» **Data listing**
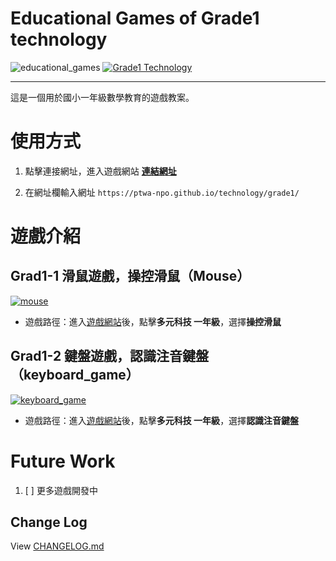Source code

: # Educational Games of Grade1 technology

![educational_games](https://img.shields.io/github/v/tag/PTWA-NPO/PTWA-NPO.github.io/)
[![Grade1 Technology](https://img.shields.io/badge/Grade1_Technology-Tatal_2-blue.svg)](../index.html)

---
這是一個用於國小一年級數學教育的遊戲教案。

# 使用方式

[//]: # (TODO demo gif)

1. 點擊連接網址，進入遊戲網站
    [**連結網址**](https://ptwa-npo.github.io/technology/grade1/)

2. 在網址欄輸入網址
    `https://ptwa-npo.github.io/technology/grade1/`

[//]: # (TODO demo gif)


# 遊戲介紹

## Grad1-1 滑鼠遊戲，操控滑鼠（Mouse）

[![mouse](https://img.shields.io/badge/mouse-v0.1.0-blue.svg)](./games/mouse)

- 遊戲路徑：進入[遊戲網站](https://PTWA-NPO.github.io/)後，點擊**多元科技 一年級**，選擇**操控滑鼠**

## Grad1-2 鍵盤遊戲，認識注音鍵盤（keyboard_game）
[![keyboard_game](https://img.shields.io/badge/keyboard_game-v0.1.0-blue.svg)](./games/keyboard_game)

- 遊戲路徑：進入[遊戲網站](https://PTWA-NPO.github.io/)後，點擊**多元科技 一年級**，選擇**認識注音鍵盤**


# Future Work

1. [ ] 更多遊戲開發中

## Change Log

View [CHANGELOG.md](./CHANGELOG.md)
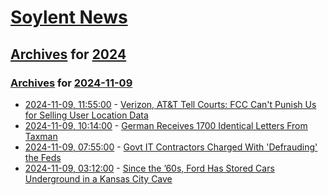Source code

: # [Soylent News](../../../README.md)

## [Archives](../../index.md) for [2024](../index.md)

### [Archives](../../index.md) for [2024-11-09](index.md)

* [2024-11-09, 11:55:00](https://soylentnews.org/article.pl?sid=24/11/09/0542219&from=rss) - [Verizon, AT&T Tell Courts: FCC Can't Punish Us for Selling User Location Data](https://soylentnews.org/article.pl?sid=24/11/09/0542219&from=rss)
* [2024-11-09, 10:14:00](https://soylentnews.org/article.pl?sid=24/11/08/1827212&from=rss) - [German Receives 1700 Identical Letters From Taxman](https://soylentnews.org/article.pl?sid=24/11/08/1827212&from=rss)
* [2024-11-09, 07:55:00](https://soylentnews.org/article.pl?sid=24/11/08/0237239&from=rss) - [Govt IT Contractors Charged With 'Defrauding' the Feds](https://soylentnews.org/article.pl?sid=24/11/08/0237239&from=rss)
* [2024-11-09, 03:12:00](https://soylentnews.org/article.pl?sid=24/11/08/0233221&from=rss) - [Since the ’60s, Ford Has Stored Cars Underground in a Kansas City Cave](https://soylentnews.org/article.pl?sid=24/11/08/0233221&from=rss)
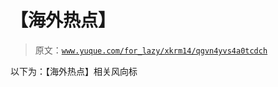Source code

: # 【海外热点】

> 原文：[`www.yuque.com/for_lazy/xkrm14/qgvn4yvs4a0tcdch`](https://www.yuque.com/for_lazy/xkrm14/qgvn4yvs4a0tcdch)

以下为：【海外热点】相关风向标 


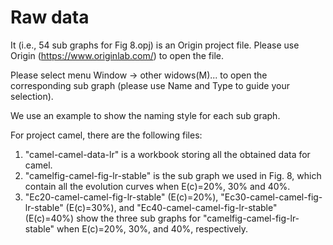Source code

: # Raw data
It (i.e., 54 sub graphs for Fig 8.opj)  is an Origin project file. Please use Origin (https://www.originlab.com/) to open the file. 

Please select menu Window -> other widows(M)... to open the corresponding sub graph (please use Name and Type to guide your selection).

We use an example to show the naming style for each sub graph. 

For project camel, there are the following files:
1. "camel-camel-data-lr" is a workbook storing all the obtained data for camel.
2. "camelfig-camel-fig-lr-stable" is the sub graph we used in Fig. 8, which contain all the evolution curves when E(c)=20%, 30% and 40%. 
3. "Ec20-camel-camel-fig-lr-stable" (E(c)=20%), "Ec30-camel-camel-fig-lr-stable" (E(c)=30%), and "Ec40-camel-camel-fig-lr-stable" (E(c)=40%) show the three sub graphs for "camelfig-camel-fig-lr-stable" when E(c)=20%, 30%, and 40%, respectively.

» **What you should do**
Word for word, repeat all of the entries above, leaving out the pictures.

» **Solved problem**
Source code

: # Educational Games of Grade1 technology

![educational_games](https://img.shields.io/github/v/tag/PTWA-NPO/PTWA-NPO.github.io/)
[![Grade1 Technology](https://img.shields.io/badge/Grade1_Technology-Tatal_2-blue.svg)](../index.html)

---
這是一個用於國小一年級數學教育的遊戲教案。

# 使用方式

[//]: # (TODO demo gif)

1. 點擊連接網址，進入遊戲網站
    [**連結網址**](https://ptwa-npo.github.io/technology/grade1/)

2. 在網址欄輸入網址
    `https://ptwa-npo.github.io/technology/grade1/`

[//]: # (TODO demo gif)


# 遊戲介紹

## Grad1-1 滑鼠遊戲，操控滑鼠（Mouse）

[![mouse](https://img.shields.io/badge/mouse-v0.1.0-blue.svg)](./games/mouse)

- 遊戲路徑：進入[遊戲網站](https://PTWA-NPO.github.io/)後，點擊**多元科技 一年級**，選擇**操控滑鼠**

## Grad1-2 鍵盤遊戲，認識注音鍵盤（keyboard_game）
[![keyboard_game](https://img.shields.io/badge/keyboard_game-v0.1.0-blue.svg)](./games/keyboard_game)

- 遊戲路徑：進入[遊戲網站](https://PTWA-NPO.github.io/)後，點擊**多元科技 一年級**，選擇**認識注音鍵盤**


# Future Work

1. [ ] 更多遊戲開發中

## Change Log

View [CHANGELOG.md](./CHANGELOG.md)
Source code

: # [Soylent News](../../../README.md)

## [Archives](../../index.md) for [2024](../index.md)

### [Archives](../../index.md) for [2024-11-09](index.md)

* [2024-11-09, 11:55:00](https://soylentnews.org/article.pl?sid=24/11/09/0542219&from=rss) - [Verizon, AT&T Tell Courts: FCC Can't Punish Us for Selling User Location Data](https://soylentnews.org/article.pl?sid=24/11/09/0542219&from=rss)
* [2024-11-09, 10:14:00](https://soylentnews.org/article.pl?sid=24/11/08/1827212&from=rss) - [German Receives 1700 Identical Letters From Taxman](https://soylentnews.org/article.pl?sid=24/11/08/1827212&from=rss)
* [2024-11-09, 07:55:00](https://soylentnews.org/article.pl?sid=24/11/08/0237239&from=rss) - [Govt IT Contractors Charged With 'Defrauding' the Feds](https://soylentnews.org/article.pl?sid=24/11/08/0237239&from=rss)
* [2024-11-09, 03:12:00](https://soylentnews.org/article.pl?sid=24/11/08/0233221&from=rss) - [Since the ’60s, Ford Has Stored Cars Underground in a Kansas City Cave](https://soylentnews.org/article.pl?sid=24/11/08/0233221&from=rss)
Source code

: # 【海外热点】

> 原文：[`www.yuque.com/for_lazy/xkrm14/qgvn4yvs4a0tcdch`](https://www.yuque.com/for_lazy/xkrm14/qgvn4yvs4a0tcdch)

以下为：【海外热点】相关风向标 


Source code

: # Raw data
It (i.e., 54 sub graphs for Fig 8.opj)  is an Origin project file. Please use Origin (https://www.originlab.com/) to open the file. 

Please select menu Window -> other widows(M)... to open the corresponding sub graph (please use Name and Type to guide your selection).

We use an example to show the naming style for each sub graph. 

For project camel, there are the following files:
1. "camel-camel-data-lr" is a workbook storing all the obtained data for camel.
2. "camelfig-camel-fig-lr-stable" is the sub graph we used in Fig. 8, which contain all the evolution curves when E(c)=20%, 30% and 40%. 
3. "Ec20-camel-camel-fig-lr-stable" (E(c)=20%), "Ec30-camel-camel-fig-lr-stable" (E(c)=30%), and "Ec40-camel-camel-fig-lr-stable" (E(c)=40%) show the three sub graphs for "camelfig-camel-fig-lr-stable" when E(c)=20%, 30%, and 40%, respectively.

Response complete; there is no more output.